Mi è bastato rileggere per caso questo post per risentire la risata trascinante e la voce pastosa e roca di Alberto prendersela con qualcuno e farlo nero – a parole, s’intende –: Alberto non era uomo da mezze misure e tra i suo colori non c’era il grigio. O ricordare il racconto del mio amico Gaetano, allora sindaco di una piccola grande città emiliana, quando, in un locale della sua città dove era in programma un concerto jazz, venne apostrofato da un signore che non conosceva (e che dal suo racconto era evidentemente Alberto) che gli diceva ironicamente in bolognese non so più cosa, ma sempre relativo al jazz. Perché il jazz era la sua vita e la sua vita era jazz.
Buffo, la morte ti porta via le persone fisiche ma, finché dura la memoria, quelli che hai conosciuto e ai quali hai voluto bene (anche se non li frequentavi così spesso come avresti voluto) tornano all’improvviso sull’onda di una musica, vedendo un film, visitando un posto o leggendo qualcosa. Piano piano si fa sempre più forte in me la consapevolezza che questo blog a me serve soprattutto a questo: a fissare sulla pagina del computer (stavo per scrivere: sulla carta) pezzi di vita che non torneranno più ma che tornano sempre quando li rileggo, per caso o per scelta.
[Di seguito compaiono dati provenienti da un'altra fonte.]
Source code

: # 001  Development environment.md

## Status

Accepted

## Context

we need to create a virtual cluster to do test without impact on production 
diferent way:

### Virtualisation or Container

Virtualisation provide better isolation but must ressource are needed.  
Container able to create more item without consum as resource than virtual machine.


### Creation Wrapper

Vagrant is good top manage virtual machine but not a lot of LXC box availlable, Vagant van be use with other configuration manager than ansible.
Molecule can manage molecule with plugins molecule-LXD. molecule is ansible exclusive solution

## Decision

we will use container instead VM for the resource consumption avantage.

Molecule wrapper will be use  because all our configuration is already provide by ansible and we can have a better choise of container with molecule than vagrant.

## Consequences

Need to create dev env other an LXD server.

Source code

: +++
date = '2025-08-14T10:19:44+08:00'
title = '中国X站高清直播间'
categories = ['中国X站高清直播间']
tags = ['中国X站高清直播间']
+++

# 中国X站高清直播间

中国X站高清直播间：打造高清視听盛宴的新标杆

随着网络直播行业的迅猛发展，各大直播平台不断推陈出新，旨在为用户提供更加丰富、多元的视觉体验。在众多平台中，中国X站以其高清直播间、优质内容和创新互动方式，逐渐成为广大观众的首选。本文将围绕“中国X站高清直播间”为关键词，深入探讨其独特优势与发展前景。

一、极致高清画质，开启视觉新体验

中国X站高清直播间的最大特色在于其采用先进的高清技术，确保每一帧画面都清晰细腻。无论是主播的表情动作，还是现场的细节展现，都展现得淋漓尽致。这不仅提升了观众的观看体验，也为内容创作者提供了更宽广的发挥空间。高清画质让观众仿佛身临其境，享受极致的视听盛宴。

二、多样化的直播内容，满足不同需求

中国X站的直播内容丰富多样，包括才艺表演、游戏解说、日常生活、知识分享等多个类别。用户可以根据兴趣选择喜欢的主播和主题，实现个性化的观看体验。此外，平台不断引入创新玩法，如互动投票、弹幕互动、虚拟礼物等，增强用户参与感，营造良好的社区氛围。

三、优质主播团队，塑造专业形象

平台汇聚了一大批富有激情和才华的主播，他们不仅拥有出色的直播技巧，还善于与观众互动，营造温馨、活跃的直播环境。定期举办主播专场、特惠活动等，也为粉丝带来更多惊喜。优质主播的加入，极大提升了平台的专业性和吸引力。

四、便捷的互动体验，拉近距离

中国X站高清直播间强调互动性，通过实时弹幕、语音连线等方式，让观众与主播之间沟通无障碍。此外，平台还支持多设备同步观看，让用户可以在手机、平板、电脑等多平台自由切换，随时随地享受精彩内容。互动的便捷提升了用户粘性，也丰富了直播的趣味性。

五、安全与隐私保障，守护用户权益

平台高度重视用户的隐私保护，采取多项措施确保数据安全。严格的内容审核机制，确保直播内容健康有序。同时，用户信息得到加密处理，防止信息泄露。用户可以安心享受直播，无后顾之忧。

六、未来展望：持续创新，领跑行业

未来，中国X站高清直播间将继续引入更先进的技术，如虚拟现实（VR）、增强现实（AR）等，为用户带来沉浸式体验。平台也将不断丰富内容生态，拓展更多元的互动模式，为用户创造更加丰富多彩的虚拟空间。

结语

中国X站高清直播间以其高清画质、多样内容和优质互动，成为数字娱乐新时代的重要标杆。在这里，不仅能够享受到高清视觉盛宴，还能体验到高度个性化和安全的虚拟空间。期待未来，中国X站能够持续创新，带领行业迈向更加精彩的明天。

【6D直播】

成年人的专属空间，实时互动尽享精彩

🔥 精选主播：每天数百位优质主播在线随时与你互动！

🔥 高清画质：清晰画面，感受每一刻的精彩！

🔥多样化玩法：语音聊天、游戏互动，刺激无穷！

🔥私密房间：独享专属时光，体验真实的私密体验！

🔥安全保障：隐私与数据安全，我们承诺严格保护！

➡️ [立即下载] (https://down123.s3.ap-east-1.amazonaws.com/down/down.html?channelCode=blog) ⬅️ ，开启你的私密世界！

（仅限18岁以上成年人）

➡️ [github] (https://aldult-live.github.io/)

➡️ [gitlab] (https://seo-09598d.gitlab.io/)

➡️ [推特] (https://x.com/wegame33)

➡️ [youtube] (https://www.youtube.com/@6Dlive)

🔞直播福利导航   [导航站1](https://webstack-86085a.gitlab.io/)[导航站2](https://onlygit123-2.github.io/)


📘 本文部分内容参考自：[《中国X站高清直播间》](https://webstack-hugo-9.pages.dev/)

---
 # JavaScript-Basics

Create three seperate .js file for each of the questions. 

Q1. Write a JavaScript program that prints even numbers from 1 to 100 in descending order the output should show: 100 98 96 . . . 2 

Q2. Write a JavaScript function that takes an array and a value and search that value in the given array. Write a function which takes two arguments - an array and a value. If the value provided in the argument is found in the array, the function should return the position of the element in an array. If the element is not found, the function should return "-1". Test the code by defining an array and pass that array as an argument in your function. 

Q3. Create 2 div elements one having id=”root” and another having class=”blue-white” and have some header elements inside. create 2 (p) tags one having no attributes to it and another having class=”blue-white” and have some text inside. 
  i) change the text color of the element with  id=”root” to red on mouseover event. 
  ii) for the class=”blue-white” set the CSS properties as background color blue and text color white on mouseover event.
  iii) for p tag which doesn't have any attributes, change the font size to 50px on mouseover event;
Ieri stavo nello studio e cercavo un cd da sentire. Avevo da poco letto l’ultimo romanzo di Michael Connelly, The Black Box, in cui la colonna sonora questa volta non era Frank Morgan ma, assieme a George Cables, l’ultimo Art Pepper. Con il suo nome nella mente ho cercato alla P. Ho tralasciato i due splendidi cofanetti che erano di mio zio Alberto Alberti e che Marco mi ha dato, e ho ritrovato un disco che ho comprato qualche anno fa e che mi era molto piaciuto: Art Pepper meets the Rhythm Section, con Red Garland, Paul Chambers e Philly Joe Jones. Musica fantastica, puro godimento: Pepper sul canale sinistro dello stereo, il trio su quello destro, un interplay di altissimo livello.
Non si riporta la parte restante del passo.